**TASK GOAL**: Go through the records below and count every line containing "https". Reply with the count alone.

Dataset records
◇ ◇ ◇ ◇
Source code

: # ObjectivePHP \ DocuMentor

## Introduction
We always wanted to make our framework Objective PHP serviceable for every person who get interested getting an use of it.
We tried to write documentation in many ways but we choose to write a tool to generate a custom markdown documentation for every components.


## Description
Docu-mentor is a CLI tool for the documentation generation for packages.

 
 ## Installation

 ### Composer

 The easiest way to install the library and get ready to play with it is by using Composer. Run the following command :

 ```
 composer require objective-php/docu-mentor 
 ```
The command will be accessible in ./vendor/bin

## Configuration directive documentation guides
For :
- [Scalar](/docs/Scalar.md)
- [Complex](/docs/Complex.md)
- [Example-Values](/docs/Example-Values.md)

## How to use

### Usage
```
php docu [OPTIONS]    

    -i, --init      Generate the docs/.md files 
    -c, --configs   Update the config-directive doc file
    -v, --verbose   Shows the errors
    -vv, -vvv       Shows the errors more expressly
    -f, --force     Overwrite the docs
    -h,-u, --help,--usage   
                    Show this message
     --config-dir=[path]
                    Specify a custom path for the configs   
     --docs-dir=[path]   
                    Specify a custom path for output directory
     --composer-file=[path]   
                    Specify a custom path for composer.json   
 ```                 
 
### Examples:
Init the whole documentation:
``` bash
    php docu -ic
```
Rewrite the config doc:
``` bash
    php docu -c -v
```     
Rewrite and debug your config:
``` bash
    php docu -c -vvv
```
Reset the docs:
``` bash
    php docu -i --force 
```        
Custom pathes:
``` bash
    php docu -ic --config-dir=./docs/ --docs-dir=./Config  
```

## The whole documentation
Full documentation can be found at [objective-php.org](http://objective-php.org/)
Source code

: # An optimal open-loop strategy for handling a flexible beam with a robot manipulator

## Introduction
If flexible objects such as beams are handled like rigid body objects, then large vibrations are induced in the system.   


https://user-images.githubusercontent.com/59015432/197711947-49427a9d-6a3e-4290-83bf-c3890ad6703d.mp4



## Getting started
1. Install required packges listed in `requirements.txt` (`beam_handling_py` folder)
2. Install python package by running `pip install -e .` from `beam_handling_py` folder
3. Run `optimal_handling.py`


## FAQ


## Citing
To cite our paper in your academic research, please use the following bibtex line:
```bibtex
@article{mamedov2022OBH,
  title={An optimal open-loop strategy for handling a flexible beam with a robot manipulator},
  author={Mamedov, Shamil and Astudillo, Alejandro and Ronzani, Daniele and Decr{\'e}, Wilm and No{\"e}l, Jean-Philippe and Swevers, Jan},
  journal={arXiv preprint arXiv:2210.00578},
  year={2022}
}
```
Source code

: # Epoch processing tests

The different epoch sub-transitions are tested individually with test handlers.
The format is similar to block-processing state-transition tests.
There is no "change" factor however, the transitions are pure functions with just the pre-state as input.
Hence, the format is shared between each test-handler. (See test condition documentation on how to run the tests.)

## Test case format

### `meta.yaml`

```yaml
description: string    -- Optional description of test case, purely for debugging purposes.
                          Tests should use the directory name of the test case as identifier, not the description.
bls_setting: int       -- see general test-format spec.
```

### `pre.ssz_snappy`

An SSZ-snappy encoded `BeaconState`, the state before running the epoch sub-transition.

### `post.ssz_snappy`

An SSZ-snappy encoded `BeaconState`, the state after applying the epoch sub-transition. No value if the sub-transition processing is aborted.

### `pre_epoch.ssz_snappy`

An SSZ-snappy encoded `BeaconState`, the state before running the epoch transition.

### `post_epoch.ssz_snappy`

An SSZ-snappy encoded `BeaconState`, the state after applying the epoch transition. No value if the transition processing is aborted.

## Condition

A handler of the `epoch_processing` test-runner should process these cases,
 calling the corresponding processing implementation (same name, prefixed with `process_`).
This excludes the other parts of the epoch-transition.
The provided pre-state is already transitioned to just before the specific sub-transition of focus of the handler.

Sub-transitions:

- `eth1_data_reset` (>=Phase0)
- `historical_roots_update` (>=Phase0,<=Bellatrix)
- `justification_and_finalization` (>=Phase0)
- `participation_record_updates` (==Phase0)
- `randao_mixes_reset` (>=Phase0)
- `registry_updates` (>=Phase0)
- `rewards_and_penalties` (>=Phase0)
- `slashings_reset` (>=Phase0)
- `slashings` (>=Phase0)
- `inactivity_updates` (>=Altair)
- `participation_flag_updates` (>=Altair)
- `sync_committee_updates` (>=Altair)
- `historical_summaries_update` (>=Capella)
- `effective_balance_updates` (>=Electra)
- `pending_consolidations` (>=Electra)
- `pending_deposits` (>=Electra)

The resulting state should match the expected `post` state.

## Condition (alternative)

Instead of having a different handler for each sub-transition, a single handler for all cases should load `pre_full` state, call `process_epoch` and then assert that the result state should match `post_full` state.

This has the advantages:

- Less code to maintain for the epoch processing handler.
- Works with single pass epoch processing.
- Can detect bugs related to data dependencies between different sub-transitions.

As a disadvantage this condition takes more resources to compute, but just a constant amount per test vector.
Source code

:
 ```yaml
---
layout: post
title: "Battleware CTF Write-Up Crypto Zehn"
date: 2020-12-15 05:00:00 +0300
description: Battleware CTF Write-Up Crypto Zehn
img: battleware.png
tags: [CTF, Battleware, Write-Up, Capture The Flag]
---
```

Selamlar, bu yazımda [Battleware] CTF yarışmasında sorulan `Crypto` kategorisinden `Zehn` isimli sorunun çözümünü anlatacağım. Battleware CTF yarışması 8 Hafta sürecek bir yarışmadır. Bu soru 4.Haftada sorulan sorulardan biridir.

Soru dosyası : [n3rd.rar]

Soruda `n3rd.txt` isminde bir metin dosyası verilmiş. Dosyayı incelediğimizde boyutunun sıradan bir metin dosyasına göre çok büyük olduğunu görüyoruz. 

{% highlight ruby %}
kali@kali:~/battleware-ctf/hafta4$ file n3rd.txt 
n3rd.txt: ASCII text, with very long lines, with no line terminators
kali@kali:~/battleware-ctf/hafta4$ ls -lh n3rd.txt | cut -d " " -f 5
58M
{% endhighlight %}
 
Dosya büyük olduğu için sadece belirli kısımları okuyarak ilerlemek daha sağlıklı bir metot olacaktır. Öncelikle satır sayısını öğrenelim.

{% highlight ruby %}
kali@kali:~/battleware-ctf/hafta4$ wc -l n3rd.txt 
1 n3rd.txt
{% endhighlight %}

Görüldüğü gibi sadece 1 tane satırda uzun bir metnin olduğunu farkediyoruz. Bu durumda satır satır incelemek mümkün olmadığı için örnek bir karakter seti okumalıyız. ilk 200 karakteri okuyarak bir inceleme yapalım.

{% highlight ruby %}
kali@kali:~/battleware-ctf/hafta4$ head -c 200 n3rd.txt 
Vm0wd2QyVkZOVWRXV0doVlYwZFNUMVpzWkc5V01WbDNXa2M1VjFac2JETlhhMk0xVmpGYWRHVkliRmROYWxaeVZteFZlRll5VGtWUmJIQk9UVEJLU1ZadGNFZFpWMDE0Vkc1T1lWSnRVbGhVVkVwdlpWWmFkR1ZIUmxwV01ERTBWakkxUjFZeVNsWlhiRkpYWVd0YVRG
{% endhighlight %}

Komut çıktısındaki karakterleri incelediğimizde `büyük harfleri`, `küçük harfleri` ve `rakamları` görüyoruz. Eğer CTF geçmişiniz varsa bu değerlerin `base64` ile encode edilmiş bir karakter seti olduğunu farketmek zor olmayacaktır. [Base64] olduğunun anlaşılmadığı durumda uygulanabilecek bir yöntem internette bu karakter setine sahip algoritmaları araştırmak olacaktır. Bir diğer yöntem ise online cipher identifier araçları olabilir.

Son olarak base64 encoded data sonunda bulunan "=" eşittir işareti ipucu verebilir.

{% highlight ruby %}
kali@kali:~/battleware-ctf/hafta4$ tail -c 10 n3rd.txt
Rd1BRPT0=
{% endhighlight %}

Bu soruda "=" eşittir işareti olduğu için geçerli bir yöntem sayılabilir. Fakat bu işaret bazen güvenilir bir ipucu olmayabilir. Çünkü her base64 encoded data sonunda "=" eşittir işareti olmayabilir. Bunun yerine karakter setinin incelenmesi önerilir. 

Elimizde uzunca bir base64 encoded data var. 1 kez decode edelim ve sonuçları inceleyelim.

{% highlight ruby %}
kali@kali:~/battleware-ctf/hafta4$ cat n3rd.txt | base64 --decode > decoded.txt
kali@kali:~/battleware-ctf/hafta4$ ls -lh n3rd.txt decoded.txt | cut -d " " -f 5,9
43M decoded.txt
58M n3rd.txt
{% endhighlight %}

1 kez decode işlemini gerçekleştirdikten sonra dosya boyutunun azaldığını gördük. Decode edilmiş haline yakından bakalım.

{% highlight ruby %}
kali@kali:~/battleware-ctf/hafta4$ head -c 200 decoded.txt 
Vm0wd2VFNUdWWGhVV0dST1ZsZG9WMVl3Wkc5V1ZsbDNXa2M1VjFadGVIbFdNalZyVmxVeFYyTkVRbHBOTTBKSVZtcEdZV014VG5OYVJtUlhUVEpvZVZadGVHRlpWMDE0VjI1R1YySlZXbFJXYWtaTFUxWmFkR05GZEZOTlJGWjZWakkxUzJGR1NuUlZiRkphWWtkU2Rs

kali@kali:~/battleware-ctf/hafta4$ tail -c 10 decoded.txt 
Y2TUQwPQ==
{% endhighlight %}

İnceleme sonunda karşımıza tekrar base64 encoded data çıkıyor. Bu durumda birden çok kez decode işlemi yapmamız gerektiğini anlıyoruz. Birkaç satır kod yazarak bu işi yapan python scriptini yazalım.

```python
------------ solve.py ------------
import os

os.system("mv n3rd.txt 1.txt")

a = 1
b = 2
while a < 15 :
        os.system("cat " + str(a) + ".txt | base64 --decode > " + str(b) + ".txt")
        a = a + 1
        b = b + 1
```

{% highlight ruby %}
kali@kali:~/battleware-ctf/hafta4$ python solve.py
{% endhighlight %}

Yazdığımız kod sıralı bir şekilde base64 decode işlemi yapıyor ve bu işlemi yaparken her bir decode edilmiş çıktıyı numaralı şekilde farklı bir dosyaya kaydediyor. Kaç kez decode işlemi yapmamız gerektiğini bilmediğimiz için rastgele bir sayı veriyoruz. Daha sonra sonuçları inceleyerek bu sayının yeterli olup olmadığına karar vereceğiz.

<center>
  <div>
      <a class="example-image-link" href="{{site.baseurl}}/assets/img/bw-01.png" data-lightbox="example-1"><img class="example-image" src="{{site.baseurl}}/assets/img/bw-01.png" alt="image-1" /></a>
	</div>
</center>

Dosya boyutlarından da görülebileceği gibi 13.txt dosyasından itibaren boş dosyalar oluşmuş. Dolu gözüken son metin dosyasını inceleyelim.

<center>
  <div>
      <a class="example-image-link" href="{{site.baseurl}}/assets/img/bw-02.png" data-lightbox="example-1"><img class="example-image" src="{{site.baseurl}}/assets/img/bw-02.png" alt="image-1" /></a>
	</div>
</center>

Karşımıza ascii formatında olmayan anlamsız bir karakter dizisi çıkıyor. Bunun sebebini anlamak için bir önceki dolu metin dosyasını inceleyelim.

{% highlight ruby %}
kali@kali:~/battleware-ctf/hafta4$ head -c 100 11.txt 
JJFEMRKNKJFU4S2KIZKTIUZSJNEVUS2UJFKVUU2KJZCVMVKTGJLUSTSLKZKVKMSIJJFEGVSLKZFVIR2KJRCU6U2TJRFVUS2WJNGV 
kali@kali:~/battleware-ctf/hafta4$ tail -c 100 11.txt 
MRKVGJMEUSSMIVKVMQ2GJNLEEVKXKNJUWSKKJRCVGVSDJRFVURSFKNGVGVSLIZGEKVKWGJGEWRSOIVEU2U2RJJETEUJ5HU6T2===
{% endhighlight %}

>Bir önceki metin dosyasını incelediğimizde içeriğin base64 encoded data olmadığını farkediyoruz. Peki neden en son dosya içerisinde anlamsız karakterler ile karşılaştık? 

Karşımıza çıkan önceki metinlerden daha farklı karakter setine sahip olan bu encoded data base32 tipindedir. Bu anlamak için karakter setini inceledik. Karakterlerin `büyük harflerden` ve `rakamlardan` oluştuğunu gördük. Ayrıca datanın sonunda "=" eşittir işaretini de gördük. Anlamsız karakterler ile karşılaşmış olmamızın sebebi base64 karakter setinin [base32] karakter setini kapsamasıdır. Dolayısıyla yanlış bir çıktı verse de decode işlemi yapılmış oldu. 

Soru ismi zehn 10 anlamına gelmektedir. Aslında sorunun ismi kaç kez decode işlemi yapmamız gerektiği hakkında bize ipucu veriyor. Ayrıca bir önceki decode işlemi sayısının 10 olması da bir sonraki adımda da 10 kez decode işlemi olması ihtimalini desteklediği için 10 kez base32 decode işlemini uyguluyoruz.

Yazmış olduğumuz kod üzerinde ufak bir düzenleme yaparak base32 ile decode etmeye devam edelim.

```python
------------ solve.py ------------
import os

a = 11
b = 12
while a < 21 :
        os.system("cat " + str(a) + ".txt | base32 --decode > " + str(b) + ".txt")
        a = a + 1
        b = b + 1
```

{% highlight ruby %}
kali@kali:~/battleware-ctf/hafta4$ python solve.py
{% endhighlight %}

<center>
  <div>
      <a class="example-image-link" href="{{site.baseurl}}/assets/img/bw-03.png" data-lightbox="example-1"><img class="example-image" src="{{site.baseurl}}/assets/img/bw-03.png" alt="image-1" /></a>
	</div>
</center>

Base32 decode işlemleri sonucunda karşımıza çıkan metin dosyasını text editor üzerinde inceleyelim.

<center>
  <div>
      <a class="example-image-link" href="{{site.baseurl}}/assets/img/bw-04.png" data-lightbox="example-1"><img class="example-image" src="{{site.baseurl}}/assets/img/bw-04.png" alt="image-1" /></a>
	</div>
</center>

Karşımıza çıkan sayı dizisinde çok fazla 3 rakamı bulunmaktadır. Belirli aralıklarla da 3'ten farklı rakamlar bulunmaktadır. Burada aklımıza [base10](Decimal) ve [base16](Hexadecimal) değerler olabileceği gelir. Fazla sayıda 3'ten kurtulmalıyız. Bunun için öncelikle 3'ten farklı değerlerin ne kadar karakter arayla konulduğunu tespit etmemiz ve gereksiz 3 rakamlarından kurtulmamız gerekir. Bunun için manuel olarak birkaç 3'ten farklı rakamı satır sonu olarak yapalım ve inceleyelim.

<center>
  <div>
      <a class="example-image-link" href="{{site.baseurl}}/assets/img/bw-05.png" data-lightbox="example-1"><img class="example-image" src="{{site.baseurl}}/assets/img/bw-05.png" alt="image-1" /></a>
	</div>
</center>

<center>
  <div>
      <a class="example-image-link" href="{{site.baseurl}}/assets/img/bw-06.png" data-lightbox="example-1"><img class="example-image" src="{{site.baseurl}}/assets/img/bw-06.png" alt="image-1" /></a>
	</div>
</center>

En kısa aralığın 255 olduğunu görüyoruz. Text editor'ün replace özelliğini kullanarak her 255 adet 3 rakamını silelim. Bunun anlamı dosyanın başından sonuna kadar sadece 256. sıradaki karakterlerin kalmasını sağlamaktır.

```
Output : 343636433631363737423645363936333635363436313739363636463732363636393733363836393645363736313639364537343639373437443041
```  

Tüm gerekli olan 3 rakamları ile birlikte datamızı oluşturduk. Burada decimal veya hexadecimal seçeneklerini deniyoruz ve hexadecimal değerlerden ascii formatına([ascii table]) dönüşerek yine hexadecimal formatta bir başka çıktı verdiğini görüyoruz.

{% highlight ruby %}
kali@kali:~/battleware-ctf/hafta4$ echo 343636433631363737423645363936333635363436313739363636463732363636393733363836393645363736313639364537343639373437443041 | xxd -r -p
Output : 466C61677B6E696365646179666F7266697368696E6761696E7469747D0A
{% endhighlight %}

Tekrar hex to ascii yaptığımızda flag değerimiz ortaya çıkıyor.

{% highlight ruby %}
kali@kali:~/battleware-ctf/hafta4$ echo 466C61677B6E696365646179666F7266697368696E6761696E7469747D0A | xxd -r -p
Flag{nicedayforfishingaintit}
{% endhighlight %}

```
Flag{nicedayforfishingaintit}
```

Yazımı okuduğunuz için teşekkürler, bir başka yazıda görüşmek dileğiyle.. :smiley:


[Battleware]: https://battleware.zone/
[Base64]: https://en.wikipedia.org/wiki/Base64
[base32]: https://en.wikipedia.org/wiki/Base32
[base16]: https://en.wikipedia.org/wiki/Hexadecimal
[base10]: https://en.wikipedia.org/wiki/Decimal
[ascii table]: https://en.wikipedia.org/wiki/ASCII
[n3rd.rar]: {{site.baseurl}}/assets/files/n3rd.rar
◇ ◇ ◇ ◇
**TASK OUTPUT**: 7